The Video-ChatGPT dataset contains 3 types of data with unified format:

  • Topics for Video summarization
  • Description-based question-answers (exploring spatial, temporal, relationships, and reasoning concepts);
  • and Creative/generative question-answers. They all obey the <question, answer, video_id> format, where the video_id is in the form "v_youtube_id". We suppose that users have downloaded these videos already, and they need to specify the corresponding storage directory when using the converter tool.

Youku-mPLUG-like

The Youku-mPLUG dataset contains 4 types of format: pretrain, classification, retrieval, captioning. They are slightly different from each other in field name or other attributes, but all of them obey the <video, caption> format.

InternVid-like

The InternVid dataset contains 4 fields:

  • YoutubeID: the Youtube ID of the video used in the sample. We suppose that users have downloaded these videos already and this field is replaced with its storage path.
  • Start_timestamp: the start timestamp in string of the video clip for the corresponding caption.
  • End_timestamp: the end timestamp in string of the video clip for the corresponding caption.
  • Caption: the corresponding caption for the video clip.

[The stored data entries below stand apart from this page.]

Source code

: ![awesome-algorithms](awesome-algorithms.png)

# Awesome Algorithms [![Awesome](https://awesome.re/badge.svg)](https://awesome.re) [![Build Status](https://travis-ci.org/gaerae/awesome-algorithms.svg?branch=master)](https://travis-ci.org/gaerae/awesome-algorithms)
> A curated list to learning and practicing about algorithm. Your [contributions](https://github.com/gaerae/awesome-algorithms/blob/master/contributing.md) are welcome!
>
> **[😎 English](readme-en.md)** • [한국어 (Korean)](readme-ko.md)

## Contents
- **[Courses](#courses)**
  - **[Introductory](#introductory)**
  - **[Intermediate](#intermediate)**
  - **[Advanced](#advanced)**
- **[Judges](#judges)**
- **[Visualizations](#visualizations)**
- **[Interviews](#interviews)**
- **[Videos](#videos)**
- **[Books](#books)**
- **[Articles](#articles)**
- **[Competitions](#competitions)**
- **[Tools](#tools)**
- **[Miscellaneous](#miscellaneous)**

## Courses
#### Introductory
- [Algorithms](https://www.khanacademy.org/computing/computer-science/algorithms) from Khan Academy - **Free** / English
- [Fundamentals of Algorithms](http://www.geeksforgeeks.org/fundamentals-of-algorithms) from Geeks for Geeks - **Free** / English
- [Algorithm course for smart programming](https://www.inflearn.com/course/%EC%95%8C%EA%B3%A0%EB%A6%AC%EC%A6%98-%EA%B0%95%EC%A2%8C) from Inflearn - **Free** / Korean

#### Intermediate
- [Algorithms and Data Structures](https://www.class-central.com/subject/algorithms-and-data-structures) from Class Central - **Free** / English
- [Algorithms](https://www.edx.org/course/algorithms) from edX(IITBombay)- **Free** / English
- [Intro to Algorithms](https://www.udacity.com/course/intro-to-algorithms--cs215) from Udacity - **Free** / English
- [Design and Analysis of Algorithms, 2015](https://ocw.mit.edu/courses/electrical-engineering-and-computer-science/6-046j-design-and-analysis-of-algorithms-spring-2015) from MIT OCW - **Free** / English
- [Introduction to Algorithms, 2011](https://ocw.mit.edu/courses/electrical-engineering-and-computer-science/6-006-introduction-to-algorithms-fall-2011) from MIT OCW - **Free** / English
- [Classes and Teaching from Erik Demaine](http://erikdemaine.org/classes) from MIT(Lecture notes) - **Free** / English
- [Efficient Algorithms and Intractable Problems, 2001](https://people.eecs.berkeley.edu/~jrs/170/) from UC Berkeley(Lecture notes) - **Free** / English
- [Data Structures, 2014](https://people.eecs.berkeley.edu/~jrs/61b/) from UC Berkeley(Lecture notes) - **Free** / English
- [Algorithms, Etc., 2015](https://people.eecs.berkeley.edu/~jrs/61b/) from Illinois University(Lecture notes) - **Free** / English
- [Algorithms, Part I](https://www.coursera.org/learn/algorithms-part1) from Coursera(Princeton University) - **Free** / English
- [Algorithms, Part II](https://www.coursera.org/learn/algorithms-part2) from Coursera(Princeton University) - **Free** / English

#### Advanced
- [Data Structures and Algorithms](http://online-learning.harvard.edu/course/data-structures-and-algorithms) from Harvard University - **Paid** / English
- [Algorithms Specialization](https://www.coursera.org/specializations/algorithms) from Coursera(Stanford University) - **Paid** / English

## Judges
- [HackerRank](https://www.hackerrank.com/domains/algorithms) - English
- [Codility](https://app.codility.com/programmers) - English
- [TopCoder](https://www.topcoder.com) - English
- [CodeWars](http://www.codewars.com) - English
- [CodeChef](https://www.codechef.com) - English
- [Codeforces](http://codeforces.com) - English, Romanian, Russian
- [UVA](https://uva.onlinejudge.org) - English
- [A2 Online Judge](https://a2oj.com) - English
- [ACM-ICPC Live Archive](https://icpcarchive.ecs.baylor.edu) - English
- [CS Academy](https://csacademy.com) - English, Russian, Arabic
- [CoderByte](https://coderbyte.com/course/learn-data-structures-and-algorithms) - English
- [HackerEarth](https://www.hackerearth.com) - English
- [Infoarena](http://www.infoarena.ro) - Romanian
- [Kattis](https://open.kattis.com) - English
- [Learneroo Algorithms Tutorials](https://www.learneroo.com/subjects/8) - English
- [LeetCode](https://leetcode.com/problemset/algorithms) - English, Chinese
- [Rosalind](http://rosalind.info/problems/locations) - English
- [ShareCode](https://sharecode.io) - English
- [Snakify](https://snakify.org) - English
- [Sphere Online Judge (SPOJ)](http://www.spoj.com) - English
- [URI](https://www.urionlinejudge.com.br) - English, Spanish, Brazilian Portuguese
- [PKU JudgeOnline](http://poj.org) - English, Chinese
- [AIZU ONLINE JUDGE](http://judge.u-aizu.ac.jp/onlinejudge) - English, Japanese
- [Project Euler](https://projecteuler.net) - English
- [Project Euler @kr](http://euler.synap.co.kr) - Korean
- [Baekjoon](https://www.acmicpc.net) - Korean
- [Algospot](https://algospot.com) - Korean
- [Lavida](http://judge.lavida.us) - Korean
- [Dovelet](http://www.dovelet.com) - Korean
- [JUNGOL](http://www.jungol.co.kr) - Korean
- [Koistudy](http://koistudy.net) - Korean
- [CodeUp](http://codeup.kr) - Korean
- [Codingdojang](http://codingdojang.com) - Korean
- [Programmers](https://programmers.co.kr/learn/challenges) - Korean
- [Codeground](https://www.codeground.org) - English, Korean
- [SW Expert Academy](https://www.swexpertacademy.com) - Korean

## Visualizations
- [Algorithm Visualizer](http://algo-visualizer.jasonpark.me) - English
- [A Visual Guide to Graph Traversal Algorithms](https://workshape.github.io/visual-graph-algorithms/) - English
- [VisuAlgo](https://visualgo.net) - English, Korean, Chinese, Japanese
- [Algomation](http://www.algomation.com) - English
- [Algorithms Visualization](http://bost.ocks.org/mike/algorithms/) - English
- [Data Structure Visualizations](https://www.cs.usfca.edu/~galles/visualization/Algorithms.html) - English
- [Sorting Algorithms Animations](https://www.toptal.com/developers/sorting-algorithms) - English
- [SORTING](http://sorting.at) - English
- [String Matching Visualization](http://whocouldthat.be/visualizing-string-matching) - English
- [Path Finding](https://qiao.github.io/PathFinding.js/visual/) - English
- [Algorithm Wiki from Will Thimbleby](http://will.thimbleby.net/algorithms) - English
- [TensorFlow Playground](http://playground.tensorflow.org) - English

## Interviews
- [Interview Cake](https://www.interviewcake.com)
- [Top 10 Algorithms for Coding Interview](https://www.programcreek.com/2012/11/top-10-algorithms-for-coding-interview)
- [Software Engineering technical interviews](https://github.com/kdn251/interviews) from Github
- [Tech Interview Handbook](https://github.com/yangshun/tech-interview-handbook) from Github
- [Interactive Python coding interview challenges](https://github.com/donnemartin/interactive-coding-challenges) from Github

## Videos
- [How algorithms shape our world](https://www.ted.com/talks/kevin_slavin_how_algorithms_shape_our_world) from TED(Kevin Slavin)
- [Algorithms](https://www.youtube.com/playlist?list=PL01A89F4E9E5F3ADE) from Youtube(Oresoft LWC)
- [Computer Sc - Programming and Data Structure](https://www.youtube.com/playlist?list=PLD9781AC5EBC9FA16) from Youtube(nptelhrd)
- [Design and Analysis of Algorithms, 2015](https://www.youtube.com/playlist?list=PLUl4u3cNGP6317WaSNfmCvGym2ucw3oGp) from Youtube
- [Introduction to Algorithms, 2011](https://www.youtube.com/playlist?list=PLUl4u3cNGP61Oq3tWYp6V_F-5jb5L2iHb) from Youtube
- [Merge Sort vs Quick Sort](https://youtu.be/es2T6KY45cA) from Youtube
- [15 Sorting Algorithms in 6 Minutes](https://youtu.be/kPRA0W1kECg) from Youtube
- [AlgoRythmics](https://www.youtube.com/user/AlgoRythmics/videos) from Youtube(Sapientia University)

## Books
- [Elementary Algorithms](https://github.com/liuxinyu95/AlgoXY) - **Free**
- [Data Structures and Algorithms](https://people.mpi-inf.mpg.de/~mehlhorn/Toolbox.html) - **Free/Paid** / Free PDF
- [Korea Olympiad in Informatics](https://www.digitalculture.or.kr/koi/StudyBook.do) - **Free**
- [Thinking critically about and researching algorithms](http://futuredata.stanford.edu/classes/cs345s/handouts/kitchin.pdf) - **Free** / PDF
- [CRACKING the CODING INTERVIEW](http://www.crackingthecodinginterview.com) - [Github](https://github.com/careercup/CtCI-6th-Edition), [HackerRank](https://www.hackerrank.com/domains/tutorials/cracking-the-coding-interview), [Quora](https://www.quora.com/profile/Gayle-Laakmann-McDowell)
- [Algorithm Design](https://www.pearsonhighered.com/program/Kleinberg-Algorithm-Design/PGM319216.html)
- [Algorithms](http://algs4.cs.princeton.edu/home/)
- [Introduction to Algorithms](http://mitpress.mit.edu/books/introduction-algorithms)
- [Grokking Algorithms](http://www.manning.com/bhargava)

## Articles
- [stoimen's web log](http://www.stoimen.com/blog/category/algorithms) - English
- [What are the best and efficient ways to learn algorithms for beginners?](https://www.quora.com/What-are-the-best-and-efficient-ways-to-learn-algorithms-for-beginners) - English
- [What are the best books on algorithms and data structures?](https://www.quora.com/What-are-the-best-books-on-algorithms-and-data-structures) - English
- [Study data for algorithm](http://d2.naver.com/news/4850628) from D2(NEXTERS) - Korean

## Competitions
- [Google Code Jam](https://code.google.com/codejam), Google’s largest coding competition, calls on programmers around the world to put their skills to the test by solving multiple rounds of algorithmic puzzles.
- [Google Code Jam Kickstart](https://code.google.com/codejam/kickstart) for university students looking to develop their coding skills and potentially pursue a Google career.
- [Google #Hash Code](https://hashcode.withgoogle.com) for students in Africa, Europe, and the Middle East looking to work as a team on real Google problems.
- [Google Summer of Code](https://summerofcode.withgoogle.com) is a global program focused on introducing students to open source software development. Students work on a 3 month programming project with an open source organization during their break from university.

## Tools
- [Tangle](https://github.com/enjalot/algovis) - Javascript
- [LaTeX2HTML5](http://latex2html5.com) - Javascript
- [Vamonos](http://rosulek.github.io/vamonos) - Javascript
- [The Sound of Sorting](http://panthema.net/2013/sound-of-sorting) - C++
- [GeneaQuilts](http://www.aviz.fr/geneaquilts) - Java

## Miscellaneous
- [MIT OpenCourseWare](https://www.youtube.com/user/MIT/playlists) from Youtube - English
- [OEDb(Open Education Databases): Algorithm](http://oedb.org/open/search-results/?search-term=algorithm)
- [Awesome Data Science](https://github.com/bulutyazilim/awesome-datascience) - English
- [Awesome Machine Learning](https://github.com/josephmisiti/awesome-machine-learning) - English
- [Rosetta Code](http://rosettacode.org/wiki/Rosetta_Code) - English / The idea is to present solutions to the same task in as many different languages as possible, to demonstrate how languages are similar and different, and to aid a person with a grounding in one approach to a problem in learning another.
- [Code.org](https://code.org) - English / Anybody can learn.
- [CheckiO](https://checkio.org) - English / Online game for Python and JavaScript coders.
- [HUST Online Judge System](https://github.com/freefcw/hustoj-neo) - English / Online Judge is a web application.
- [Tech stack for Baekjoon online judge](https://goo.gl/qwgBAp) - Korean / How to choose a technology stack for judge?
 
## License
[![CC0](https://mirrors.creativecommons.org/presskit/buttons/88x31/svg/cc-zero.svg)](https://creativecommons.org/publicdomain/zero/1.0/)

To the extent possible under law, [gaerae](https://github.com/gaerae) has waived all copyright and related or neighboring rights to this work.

As we can see, the caption in this dataset corresponds to the video clip specified by the start/end timestamps instead of the whole video. So the conversion tool will cut the specified video clip for you if the argument cut_videos is set to True. You can cut before conversion by yourself as well.

MSR-VTT-like

MSR-VTT dataset contains multiple fields, here we use 2 fields:

  • video_id: the video file name without suffix used in the sample. We suppose that users have downloaded these videos already。
  • caption: the corresponding caption for the video.